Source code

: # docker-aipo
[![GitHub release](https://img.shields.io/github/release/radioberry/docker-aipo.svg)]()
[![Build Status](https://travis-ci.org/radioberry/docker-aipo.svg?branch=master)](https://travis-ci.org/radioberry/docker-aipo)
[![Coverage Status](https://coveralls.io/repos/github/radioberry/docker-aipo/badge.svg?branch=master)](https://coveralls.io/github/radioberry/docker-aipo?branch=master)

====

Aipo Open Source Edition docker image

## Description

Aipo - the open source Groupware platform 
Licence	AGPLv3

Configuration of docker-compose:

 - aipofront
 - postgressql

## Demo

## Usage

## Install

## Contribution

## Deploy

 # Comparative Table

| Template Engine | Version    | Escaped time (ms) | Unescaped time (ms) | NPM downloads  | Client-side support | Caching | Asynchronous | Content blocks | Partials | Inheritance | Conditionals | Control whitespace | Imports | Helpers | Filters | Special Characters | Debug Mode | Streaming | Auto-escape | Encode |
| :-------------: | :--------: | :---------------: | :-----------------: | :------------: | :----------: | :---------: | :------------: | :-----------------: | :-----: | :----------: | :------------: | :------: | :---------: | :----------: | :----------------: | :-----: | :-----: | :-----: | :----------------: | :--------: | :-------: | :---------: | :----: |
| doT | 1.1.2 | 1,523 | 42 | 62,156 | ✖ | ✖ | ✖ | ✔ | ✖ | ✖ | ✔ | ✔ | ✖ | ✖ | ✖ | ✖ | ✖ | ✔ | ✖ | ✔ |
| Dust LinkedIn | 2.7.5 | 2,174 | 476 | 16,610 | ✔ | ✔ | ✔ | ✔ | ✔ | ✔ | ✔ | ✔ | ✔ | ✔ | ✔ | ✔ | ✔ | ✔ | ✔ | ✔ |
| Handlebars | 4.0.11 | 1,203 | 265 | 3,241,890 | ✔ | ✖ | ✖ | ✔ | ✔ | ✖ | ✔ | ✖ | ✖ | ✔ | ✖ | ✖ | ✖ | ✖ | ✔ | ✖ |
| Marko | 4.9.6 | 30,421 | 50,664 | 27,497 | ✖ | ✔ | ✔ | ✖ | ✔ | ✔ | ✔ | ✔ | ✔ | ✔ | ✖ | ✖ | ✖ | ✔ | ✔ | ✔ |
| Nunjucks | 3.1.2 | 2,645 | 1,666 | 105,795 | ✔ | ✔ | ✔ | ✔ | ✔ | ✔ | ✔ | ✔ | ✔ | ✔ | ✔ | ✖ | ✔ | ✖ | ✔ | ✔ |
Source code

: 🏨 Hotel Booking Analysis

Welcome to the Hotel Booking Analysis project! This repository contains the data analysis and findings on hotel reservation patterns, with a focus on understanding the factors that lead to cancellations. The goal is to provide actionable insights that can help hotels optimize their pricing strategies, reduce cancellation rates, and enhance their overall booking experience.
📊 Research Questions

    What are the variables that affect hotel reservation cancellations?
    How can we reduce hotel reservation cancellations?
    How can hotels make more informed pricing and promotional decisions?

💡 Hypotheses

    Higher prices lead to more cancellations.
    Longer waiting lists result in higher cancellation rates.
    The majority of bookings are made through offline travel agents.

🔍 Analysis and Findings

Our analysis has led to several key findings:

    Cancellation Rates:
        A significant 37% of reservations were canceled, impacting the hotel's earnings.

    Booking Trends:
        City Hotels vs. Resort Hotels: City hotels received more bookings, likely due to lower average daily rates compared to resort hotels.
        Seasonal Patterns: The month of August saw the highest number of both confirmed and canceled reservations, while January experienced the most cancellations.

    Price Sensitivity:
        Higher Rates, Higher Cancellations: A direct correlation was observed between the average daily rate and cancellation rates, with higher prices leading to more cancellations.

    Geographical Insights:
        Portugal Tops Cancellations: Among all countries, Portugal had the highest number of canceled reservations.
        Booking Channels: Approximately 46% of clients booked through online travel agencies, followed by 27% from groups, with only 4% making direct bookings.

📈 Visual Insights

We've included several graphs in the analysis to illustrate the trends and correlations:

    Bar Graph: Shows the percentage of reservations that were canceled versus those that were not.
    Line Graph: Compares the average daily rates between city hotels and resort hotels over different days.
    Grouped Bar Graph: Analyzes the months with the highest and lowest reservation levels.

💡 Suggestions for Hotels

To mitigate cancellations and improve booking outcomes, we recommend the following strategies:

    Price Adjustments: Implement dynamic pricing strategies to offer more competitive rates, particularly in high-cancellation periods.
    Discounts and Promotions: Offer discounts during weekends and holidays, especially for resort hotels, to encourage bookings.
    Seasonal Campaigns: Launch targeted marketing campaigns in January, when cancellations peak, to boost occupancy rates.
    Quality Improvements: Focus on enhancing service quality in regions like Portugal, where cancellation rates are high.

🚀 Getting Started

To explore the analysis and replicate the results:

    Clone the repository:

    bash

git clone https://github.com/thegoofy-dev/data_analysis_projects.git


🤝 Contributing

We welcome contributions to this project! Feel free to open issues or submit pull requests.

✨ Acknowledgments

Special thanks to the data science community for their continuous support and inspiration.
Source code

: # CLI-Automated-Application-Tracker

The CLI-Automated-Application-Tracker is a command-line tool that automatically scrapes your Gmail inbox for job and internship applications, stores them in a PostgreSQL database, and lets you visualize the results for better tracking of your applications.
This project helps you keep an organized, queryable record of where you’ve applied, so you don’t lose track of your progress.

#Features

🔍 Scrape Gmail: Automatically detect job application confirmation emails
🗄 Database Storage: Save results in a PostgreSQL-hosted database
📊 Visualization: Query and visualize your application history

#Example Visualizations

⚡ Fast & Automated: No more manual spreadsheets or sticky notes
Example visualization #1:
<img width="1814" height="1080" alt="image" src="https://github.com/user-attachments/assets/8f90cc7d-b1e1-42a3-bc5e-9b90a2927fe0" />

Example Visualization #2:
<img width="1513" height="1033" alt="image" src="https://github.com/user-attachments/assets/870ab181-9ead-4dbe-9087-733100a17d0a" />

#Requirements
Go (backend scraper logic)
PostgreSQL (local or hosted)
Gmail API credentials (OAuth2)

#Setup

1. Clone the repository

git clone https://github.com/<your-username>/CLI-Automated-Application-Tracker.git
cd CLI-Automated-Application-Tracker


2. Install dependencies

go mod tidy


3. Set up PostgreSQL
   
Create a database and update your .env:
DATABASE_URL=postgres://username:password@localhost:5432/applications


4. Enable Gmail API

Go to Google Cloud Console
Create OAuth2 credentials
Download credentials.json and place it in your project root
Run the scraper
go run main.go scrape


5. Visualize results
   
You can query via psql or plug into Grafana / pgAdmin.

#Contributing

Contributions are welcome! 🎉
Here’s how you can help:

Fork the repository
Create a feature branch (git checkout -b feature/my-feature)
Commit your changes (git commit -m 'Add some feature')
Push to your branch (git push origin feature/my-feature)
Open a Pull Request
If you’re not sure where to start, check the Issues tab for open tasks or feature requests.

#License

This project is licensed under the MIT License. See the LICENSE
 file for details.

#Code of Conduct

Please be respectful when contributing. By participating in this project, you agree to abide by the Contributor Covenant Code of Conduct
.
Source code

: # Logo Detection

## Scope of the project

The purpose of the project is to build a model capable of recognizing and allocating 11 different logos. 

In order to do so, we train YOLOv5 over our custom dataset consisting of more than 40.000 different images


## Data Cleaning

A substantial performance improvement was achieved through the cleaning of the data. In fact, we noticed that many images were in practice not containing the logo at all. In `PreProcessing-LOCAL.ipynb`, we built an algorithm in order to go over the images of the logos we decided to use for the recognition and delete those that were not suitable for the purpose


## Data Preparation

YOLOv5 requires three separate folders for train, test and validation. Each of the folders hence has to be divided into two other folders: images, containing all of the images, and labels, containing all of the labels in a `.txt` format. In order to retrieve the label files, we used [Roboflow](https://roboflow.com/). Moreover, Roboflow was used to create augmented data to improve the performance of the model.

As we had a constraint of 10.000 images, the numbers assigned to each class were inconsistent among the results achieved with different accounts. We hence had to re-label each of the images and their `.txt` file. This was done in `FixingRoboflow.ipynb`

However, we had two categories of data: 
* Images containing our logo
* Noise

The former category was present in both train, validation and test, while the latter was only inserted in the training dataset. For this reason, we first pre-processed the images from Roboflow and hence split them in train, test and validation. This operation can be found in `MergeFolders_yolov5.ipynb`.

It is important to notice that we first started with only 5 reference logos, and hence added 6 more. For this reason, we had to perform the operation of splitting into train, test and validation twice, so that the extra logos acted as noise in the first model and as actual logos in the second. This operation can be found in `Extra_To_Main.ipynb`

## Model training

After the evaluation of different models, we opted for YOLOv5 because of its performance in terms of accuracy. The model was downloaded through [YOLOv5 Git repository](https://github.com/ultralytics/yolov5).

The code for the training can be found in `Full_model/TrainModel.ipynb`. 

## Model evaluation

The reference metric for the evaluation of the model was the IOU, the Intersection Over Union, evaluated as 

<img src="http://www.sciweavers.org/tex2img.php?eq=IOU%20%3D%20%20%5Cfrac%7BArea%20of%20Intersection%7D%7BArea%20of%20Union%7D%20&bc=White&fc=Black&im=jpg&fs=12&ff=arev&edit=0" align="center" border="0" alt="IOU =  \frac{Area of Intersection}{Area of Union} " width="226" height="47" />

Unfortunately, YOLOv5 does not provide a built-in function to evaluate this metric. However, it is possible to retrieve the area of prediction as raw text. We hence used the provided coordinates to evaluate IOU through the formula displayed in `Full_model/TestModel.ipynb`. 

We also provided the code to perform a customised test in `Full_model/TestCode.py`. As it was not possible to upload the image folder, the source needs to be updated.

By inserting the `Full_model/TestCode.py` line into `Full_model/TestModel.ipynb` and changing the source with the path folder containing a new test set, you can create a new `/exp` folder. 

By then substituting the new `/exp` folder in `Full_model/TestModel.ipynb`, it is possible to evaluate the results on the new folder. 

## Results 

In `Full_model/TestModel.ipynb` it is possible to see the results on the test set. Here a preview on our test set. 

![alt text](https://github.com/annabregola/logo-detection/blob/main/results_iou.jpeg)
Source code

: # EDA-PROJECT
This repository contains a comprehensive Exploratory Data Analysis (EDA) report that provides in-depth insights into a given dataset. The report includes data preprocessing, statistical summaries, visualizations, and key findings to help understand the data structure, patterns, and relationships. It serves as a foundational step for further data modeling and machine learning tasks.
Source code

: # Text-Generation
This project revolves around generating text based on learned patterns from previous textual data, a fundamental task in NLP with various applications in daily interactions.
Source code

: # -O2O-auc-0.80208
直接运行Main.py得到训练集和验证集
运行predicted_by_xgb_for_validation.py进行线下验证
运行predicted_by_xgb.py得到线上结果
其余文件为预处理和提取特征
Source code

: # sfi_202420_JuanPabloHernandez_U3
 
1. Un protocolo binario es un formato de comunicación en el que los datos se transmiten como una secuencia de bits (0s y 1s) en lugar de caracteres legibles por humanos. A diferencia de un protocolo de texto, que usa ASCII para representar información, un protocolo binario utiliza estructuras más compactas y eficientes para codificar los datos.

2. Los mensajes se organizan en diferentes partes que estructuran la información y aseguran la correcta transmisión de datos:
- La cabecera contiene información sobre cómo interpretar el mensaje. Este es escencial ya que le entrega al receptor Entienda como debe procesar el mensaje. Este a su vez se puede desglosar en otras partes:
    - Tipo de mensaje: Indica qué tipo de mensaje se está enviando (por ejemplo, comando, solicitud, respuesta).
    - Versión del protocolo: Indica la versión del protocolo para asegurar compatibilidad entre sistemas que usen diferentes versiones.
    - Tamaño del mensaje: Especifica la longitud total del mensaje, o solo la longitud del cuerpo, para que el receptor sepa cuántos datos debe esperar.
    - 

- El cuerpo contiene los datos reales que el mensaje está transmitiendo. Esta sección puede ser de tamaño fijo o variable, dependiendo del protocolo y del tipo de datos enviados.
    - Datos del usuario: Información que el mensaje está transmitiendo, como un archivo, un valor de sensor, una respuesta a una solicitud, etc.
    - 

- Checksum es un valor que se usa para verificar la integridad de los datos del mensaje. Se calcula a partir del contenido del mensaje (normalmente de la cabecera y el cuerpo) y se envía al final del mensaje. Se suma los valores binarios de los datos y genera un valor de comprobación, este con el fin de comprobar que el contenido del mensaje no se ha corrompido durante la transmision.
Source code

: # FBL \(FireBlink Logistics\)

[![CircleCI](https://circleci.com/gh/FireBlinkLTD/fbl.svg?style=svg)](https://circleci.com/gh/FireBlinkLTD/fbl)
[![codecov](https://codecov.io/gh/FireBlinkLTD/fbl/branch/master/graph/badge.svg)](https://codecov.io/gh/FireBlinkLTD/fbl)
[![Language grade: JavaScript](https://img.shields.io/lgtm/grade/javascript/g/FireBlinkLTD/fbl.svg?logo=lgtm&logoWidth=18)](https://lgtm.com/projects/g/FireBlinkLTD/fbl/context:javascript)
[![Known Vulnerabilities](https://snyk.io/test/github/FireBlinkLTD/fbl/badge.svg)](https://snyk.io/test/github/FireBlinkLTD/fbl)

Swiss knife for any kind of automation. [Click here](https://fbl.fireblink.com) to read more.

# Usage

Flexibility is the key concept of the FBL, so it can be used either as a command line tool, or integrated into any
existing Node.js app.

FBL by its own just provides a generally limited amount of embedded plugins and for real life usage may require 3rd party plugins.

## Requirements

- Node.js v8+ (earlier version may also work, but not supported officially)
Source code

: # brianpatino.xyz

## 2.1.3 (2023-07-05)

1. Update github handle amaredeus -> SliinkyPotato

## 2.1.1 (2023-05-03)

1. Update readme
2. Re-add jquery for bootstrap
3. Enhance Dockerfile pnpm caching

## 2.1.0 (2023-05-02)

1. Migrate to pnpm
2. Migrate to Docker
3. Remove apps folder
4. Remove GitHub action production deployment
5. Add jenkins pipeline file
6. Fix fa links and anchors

--------

EXERCISE GOAL: Nothing but an exact copy of the lines from the start of the entries through the line containing "Aipo - the open source Groupware platform" belongs in the response.

EXERCISE OUTPUT:
Source code

: # docker-aipo
[![GitHub release](https://img.shields.io/github/release/radioberry/docker-aipo.svg)]()
[![Build Status](https://travis-ci.org/radioberry/docker-aipo.svg?branch=master)](https://travis-ci.org/radioberry/docker-aipo)
[![Coverage Status](https://coveralls.io/repos/github/radioberry/docker-aipo/badge.svg?branch=master)](https://coveralls.io/github/radioberry/docker-aipo?branch=master)

====

Aipo Open Source Edition docker image

## Description

Aipo - the open source Groupware platform 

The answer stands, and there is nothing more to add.